_EXERCISE GOAL_:
Once the line containing "(o *IaasMostRunTasksAllOf) GetGuid()" is found in the records below, return it and each following line exactly, up to and including the line containing "(o *IaasMostRunTasksAllOf) GetGuidOk()", and nothing else.
(INFORMATION SHOWN begins)
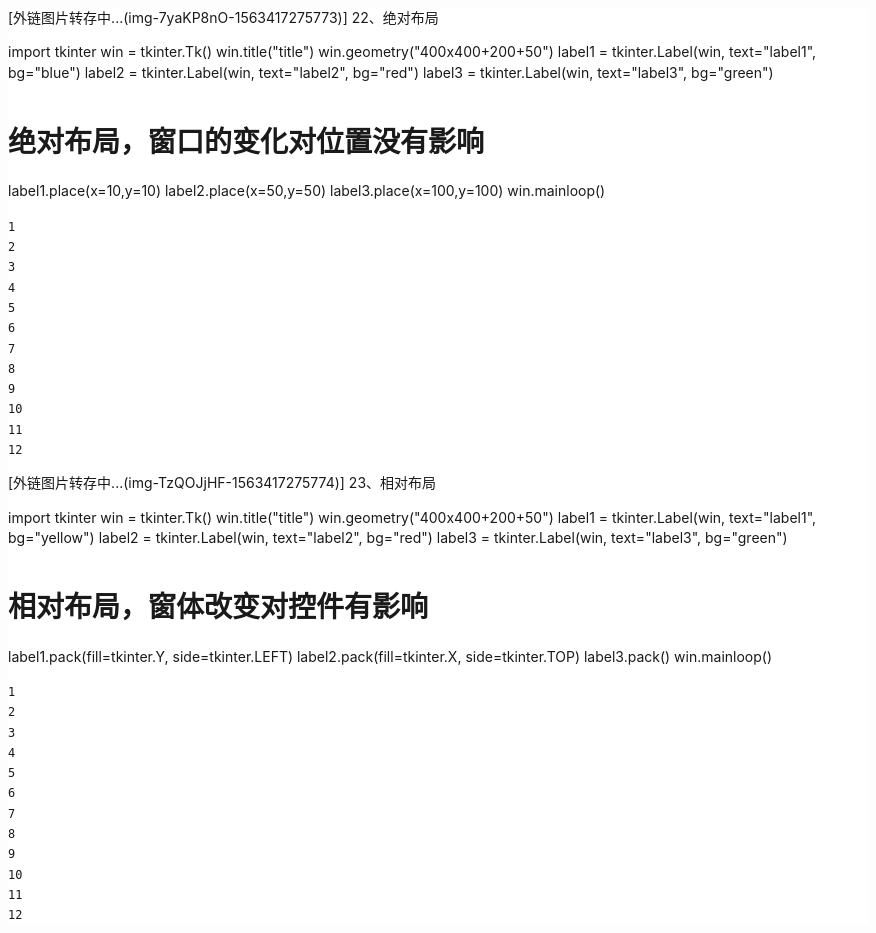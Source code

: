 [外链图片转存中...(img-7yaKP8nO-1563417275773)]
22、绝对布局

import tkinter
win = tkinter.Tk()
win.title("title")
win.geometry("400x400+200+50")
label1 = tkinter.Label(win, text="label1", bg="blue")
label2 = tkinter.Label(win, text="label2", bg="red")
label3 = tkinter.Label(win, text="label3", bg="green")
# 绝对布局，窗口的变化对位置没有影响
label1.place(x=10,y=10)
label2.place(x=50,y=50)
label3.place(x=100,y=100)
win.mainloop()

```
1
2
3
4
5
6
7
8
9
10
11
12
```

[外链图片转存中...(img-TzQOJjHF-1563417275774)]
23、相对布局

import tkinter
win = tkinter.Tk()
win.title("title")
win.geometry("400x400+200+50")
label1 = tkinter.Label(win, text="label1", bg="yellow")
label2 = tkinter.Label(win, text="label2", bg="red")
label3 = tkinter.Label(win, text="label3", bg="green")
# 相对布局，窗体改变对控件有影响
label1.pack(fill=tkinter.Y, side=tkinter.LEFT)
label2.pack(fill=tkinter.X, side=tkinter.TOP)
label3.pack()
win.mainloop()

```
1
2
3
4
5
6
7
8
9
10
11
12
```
(INFORMATION SHOWN ends)
(INFORMATION SHOWN begins)
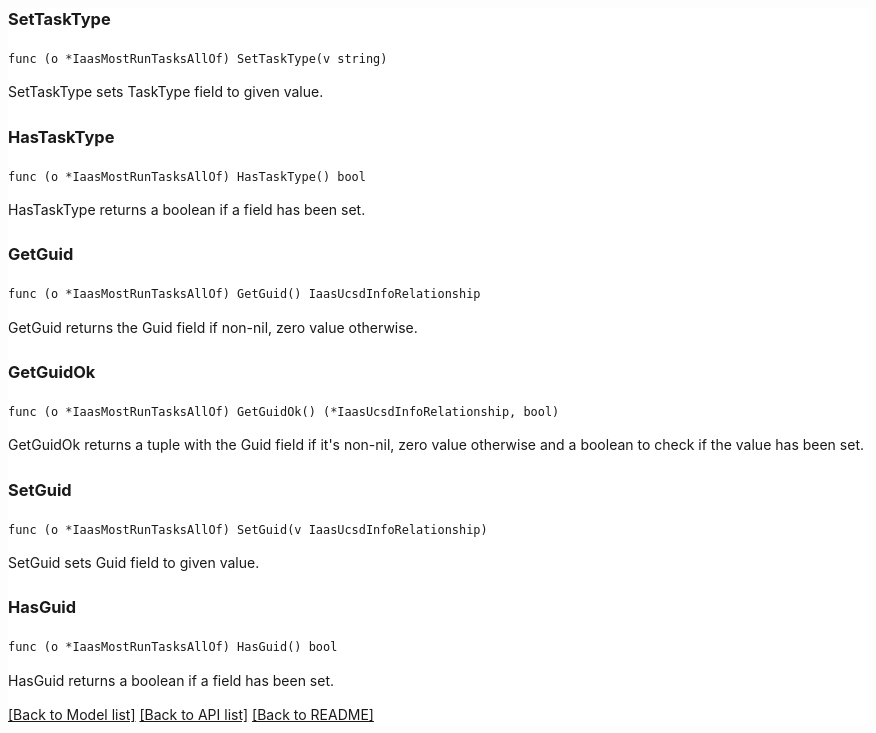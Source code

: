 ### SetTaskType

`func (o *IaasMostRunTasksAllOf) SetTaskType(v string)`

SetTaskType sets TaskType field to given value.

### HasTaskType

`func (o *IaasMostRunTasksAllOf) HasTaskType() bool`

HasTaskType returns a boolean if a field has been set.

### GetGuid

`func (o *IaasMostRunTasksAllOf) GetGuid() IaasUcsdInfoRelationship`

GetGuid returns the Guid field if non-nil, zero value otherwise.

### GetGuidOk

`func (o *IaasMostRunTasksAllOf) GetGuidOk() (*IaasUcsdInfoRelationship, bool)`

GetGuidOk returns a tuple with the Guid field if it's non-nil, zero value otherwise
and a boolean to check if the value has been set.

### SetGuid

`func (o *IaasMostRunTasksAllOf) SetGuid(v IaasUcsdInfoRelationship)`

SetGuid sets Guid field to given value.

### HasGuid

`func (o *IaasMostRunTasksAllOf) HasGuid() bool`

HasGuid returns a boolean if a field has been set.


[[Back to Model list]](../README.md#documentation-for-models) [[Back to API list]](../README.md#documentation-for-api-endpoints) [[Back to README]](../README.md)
(INFORMATION SHOWN ends)
(INFORMATION SHOWN begins)
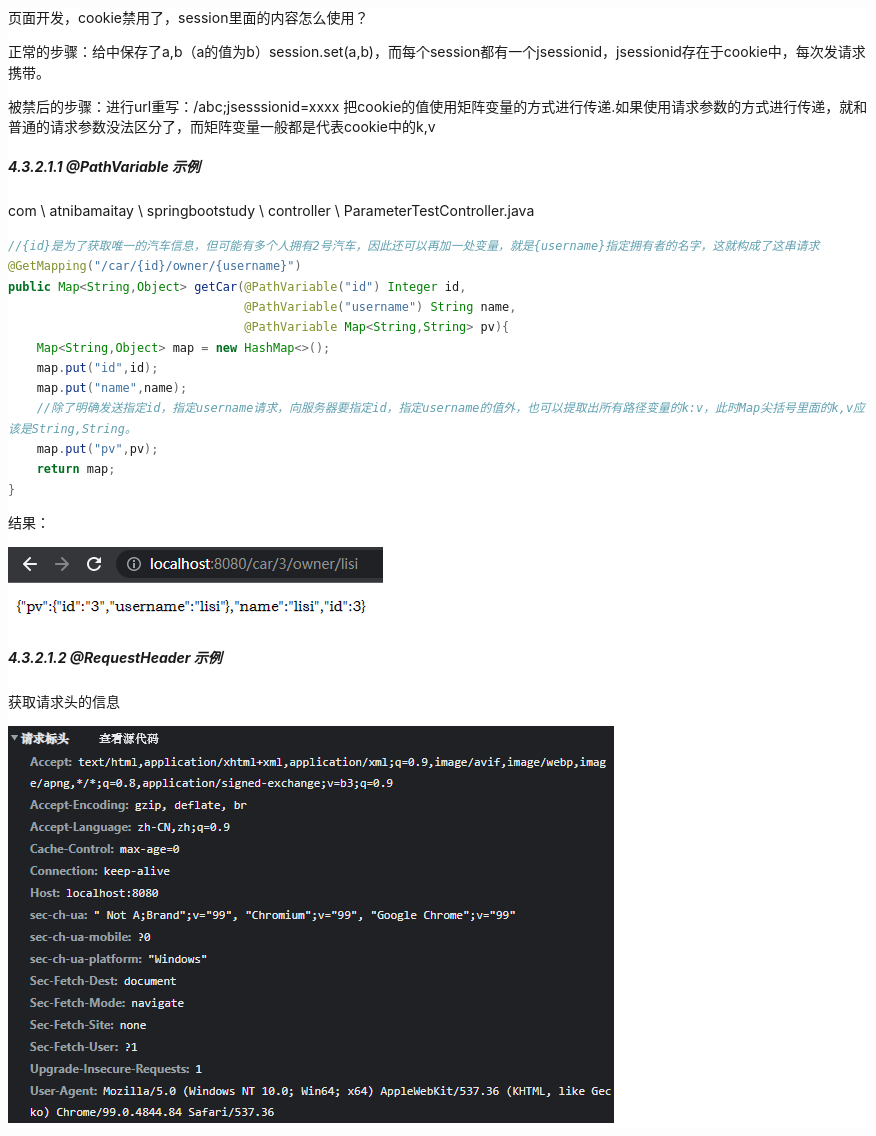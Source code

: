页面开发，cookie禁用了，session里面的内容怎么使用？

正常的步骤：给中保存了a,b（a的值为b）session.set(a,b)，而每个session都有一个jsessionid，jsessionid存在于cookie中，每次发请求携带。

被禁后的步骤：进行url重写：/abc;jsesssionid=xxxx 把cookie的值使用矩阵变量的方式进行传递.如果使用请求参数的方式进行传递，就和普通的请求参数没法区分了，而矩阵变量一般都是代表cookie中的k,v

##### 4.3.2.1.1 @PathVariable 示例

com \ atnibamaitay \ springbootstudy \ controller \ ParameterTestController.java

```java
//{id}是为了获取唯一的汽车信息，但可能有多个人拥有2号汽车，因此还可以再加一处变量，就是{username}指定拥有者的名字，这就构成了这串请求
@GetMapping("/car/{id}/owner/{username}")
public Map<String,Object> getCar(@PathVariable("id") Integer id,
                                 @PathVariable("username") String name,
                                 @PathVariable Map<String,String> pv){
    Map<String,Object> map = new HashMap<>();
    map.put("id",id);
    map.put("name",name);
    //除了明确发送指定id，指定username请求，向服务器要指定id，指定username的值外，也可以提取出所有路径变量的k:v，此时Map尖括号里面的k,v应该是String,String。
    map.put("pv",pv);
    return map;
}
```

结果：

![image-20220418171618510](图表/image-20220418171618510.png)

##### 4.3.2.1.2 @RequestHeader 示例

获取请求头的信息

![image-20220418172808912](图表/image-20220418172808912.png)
(INFORMATION SHOWN ends)
_OUTPUT FOR THIS EXERCISE_:
`func (o *IaasMostRunTasksAllOf) GetGuid() IaasUcsdInfoRelationship`

GetGuid returns the Guid field if non-nil, zero value otherwise.

### GetGuidOk

`func (o *IaasMostRunTasksAllOf) GetGuidOk() (*IaasUcsdInfoRelationship, bool)`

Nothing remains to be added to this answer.